Virgin Money UK has reported a stable net interest margin for its first quarter, along with an increase in deposits, indicating a positive start to fiscal 2024.
Net Interest Margin Maintains Stability
During the three-month period, Virgin Money UK achieved a net interest margin of 189 basis points, remaining flat compared to the same period last year. The company expects this margin to remain resilient throughout the year and reaffirms its guidance of 190 to 195 basis points for fiscal 2024.
Mortgage Balances and Market Activity
Although the mortgage balances slipped by 0.7% to £57.11 billion ($71.59 billion) during the period, the company noted signs of improvement in market activity, particularly in January.
Business Lending and Unsecured Lending
Business lending experienced a growth of 3.2% to reach £9.02 billion, driven by demand in sector specialisms. Meanwhile, unsecured lending witnessed a 2.8% increase, amounting to £6.70 billion, thanks to credit card growth.
Stable Customer Deposits
Virgin Money UK maintained a stable customer deposit mix, with deposits rising by 1.0% to reach £67.31 billion.
Chief Executive David Duffy expressed optimism about the future, stating, “We are encouraged by both our customers’ resilience and improving sentiment in the mortgage market as interest rates have peaked. We carry good momentum into 2024.”
Virgin Money UK ended the period with a common equity Tier 1 ratio of 14.0%, compared to 14.7% three months prior. The company expects this ratio to range between 13% and 13.5% for the full year.

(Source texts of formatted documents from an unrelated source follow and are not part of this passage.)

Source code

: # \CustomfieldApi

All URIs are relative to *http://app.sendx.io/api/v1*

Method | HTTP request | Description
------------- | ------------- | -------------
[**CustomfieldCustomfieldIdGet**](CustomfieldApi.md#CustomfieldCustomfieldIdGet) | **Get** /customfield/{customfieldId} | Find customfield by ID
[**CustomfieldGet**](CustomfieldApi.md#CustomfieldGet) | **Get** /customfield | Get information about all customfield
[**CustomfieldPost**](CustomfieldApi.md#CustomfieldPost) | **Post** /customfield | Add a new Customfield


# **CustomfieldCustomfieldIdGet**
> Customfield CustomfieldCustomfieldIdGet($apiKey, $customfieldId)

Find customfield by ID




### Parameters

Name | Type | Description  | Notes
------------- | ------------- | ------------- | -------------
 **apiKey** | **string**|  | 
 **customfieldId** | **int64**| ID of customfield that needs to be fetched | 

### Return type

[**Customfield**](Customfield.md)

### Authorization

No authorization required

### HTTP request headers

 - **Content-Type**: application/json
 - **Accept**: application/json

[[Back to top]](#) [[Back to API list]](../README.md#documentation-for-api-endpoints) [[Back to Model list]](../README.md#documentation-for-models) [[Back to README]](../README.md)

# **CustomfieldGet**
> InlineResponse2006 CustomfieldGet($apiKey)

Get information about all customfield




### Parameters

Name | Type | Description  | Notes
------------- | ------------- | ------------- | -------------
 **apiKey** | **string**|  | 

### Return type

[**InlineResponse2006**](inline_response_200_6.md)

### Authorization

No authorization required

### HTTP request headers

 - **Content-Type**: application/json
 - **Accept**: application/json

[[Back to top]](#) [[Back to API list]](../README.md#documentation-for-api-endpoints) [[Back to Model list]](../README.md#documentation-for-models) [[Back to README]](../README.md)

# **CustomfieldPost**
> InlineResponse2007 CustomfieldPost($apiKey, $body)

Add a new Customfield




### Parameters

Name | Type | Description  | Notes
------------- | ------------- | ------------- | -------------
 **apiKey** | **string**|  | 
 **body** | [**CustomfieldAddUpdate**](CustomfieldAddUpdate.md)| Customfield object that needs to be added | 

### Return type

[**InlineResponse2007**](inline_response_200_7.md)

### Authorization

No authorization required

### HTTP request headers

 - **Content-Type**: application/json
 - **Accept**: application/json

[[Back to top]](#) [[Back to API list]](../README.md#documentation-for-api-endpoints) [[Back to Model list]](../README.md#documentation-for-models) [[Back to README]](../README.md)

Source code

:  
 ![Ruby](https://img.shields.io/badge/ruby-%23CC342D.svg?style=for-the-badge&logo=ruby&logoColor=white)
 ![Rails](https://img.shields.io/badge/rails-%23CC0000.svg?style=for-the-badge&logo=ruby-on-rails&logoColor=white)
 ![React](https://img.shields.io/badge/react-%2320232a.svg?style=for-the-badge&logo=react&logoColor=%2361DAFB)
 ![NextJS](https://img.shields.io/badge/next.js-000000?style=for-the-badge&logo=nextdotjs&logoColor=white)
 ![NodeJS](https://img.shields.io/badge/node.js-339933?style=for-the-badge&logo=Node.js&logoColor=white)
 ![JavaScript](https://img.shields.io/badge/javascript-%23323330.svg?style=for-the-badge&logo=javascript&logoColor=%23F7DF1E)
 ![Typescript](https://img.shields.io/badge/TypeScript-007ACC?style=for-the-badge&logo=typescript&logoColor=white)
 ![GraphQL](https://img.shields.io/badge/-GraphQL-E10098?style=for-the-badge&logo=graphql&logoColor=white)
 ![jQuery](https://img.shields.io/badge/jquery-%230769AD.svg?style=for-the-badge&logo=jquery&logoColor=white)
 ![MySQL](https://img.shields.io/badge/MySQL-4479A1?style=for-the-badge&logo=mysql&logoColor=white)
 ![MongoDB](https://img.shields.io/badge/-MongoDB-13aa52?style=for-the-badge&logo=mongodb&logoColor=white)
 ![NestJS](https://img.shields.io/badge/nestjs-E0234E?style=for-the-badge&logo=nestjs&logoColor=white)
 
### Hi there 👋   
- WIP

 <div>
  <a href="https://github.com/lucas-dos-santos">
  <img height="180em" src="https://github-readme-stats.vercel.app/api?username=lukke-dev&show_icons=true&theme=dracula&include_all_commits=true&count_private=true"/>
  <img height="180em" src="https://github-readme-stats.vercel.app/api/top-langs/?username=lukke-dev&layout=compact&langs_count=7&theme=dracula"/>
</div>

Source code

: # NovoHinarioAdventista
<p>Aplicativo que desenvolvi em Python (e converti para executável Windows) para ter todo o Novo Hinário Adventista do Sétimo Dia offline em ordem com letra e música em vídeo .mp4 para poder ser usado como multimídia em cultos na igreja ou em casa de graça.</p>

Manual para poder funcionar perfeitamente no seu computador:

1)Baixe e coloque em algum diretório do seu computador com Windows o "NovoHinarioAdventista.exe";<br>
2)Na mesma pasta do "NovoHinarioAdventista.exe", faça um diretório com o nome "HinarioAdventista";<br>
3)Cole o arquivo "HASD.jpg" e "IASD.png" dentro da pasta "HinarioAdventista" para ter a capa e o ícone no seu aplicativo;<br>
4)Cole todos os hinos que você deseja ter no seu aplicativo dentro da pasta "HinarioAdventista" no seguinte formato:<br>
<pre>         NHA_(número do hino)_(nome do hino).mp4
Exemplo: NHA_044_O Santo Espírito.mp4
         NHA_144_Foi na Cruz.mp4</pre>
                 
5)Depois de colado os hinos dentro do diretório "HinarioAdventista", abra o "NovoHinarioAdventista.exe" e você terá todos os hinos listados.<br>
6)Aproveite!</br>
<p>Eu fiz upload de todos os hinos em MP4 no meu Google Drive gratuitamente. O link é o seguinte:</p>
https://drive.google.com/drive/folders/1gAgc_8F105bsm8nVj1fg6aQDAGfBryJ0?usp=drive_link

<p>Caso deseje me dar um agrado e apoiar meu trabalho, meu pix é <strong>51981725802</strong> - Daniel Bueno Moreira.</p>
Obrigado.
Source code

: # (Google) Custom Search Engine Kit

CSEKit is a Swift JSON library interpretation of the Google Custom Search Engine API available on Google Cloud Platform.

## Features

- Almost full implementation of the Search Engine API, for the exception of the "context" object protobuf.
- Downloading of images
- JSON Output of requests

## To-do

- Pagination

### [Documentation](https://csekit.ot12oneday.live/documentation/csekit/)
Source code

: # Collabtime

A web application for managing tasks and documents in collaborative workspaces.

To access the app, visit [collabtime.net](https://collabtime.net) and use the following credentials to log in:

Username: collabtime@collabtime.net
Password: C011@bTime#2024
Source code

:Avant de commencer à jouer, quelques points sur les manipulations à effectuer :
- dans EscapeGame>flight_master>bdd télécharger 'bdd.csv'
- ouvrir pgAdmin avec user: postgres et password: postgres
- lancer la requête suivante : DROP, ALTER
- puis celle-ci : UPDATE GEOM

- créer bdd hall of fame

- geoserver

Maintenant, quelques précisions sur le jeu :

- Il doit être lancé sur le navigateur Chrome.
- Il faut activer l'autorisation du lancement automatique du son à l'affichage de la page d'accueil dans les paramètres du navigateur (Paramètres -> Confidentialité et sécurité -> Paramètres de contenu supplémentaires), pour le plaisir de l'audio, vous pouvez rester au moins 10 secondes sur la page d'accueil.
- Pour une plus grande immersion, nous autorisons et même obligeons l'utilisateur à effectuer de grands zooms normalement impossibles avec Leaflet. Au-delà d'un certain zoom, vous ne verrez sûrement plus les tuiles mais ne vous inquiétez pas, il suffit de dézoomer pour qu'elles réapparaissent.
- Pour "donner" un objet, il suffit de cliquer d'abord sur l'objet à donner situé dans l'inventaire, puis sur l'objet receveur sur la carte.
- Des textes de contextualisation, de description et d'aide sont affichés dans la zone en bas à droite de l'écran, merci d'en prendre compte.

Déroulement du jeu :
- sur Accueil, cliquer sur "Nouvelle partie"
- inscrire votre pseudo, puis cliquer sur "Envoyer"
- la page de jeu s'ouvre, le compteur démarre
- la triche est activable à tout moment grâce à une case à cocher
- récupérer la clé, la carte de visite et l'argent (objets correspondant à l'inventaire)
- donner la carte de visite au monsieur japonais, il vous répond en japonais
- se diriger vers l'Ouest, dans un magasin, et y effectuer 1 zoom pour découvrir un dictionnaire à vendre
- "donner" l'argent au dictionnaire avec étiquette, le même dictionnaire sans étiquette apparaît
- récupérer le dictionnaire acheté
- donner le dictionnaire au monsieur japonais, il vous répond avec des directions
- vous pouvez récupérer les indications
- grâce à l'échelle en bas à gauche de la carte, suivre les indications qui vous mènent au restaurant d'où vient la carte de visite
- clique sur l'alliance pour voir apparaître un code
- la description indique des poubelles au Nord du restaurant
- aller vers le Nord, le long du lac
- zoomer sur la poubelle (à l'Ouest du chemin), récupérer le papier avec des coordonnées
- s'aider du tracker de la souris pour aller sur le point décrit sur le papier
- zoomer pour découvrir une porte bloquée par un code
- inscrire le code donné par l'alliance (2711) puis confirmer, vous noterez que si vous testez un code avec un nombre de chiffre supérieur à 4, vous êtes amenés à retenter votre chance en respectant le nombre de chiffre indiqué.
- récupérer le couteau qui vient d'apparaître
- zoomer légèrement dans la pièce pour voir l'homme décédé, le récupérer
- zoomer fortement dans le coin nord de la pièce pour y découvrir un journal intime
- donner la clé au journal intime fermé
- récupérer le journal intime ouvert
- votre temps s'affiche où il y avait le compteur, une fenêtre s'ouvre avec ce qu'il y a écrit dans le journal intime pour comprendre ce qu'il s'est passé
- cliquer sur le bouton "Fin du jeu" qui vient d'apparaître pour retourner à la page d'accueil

Capital Distribution and Buybacks
In fiscal 2024, the company plans to distribute capital at the fiscal 2023 nominal level and announce buybacks in the second half of the year. According to estimates from a company-compiled consensus, a £162 million program with a 7.8 pence dividend per share is expected for the year.
Board Chair’s Extension
Board Chair David Bennett has received approval to continue in his role for up to two more years until October 2026. Bennett’s tenure will reach nine years in October.